The economic impact is measured by property and crop damages. PROPDMGEXP and CROPDMGEXP are factor variables with the following levels.

Some of values in the data set are not expressed in numbers, so it is required to transform this values in notation to real numbers.

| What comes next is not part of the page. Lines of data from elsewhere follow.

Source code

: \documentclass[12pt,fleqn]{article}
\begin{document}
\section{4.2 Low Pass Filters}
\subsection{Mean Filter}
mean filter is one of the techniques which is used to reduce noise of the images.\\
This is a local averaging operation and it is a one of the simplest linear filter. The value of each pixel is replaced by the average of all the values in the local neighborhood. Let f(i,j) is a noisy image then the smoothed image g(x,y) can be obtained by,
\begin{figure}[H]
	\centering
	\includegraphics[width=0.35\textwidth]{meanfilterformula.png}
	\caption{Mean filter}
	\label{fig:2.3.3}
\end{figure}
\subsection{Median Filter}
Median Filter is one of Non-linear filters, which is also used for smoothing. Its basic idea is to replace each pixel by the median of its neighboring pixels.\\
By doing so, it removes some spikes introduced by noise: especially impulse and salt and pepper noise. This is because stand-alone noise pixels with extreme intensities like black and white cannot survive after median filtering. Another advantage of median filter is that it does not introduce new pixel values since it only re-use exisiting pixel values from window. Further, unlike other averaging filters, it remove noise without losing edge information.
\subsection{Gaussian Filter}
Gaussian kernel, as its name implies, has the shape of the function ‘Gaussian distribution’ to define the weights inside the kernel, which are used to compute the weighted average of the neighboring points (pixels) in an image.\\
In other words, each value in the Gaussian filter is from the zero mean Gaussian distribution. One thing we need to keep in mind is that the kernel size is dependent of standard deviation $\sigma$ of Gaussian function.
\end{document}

dataset$PROPDMGEXP <- as.character(dataset$PROPDMGEXP)
dataset$PROPDMGEXP = gsub("\\-|\\+|\\?","0",dataset$PROPDMGEXP)
dataset$PROPDMGEXP = gsub("B|b", "9", dataset$PROPDMGEXP)
dataset$PROPDMGEXP = gsub("M|m", "6", dataset$PROPDMGEXP)
dataset$PROPDMGEXP = gsub("K|k", "3", dataset$PROPDMGEXP)
dataset$PROPDMGEXP = gsub("H|h", "2", dataset$PROPDMGEXP)
dataset$PROPDMGEXP <- as.numeric(dataset$PROPDMGEXP)
dataset$PROPDMGEXP[is.na(dataset$PROPDMGEXP)] = 0
dataset$ActPropDam<- dataset$PROPDMG * 10^dataset$PROPDMGEXP
propDam <- aggregate(ActPropDam~EVTYPE, data=dataset, sum)
propDam_reorder<- propDam[order(-propDam$ActPropDam),]
PropDam10<-propDam_reorder[1:10,]

dataset$CROPDMGEXP <- as.character(dataset$CROPDMGEXP)
dataset$CROPDMGEXP = gsub("\\-|\\+|\\?","0",dataset$CROPDMGEXP)
dataset$CROPDMGEXP = gsub("B|b", "9", dataset$CROPDMGEXP)
dataset$CROPDMGEXP = gsub("M|m", "6", dataset$CROPDMGEXP)
dataset$CROPDMGEXP = gsub("K|k", "3", dataset$CROPDMGEXP)
dataset$CROPDMGEXP = gsub("H|h", "2", dataset$CROPDMGEXP)
dataset$CROPDMGEXP <- as.numeric(dataset$CROPDMGEXP)
dataset$CROPDMGEXP[is.na(dataset$CROPDMGEXP)] = 0
dataset$ActCropDam<- dataset$CROPDMG * 10^dataset$CROPDMGEXP
cropDam <- aggregate(ActCropDam~EVTYPE, data=dataset, sum)
cropDam_reorder<- cropDam[order(-cropDam$ActCropDam),]
CropDam10<-cropDam_reorder[1:10,]

TotalDam <- aggregate(ActPropDam + ActCropDam~EVTYPE, data=dataset, sum)
names(TotalDam)[2] <- "total"
TotalDam10 <- arrange(TotalDam, desc(total)) %>% top_n(10)

## Selecting by total

Plots for analysis on the overall impact of storms in economic aspects

par(mfrow=c(1,3))
barplot(PropDam10$ActPropDam, 
        names = PropDam10$EVTYPE,
        cex.names = 0.7,
        cex.axis = 0.7,
        xlab = "Event Type",
        ylab = "Total Property Damage ($)",
        main = "Top 10 Events Causing \n Most Property Damage")
barplot(CropDam10$ActCropDam, 
        names = CropDam10$EVTYPE,
        cex.names = 0.7,
        cex.axis = 0.7,
        xlab = "Event Type",
        ylab = "Total Crop Damage ($)",
        main = "Top 10 Events Causing \n Most Crop Damage")
barplot(TotalDam10$total, 
        names = TotalDam10$EVTYPE,
        cex.names = 0.7,
        cex.axis = 0.7,
        xlab = "Event Type",
        ylab = "Total Crop Damage ($)",
        main = "Top 10 Events Causing \n Most Total Damage")

Conclusions

As you can see from the analysis, TORNADO caused the most fatalities and most injuries. FLOOD caused the most property damage. DROUGHT caused the most crop damange, while FLOOD caused the most overall economic damage.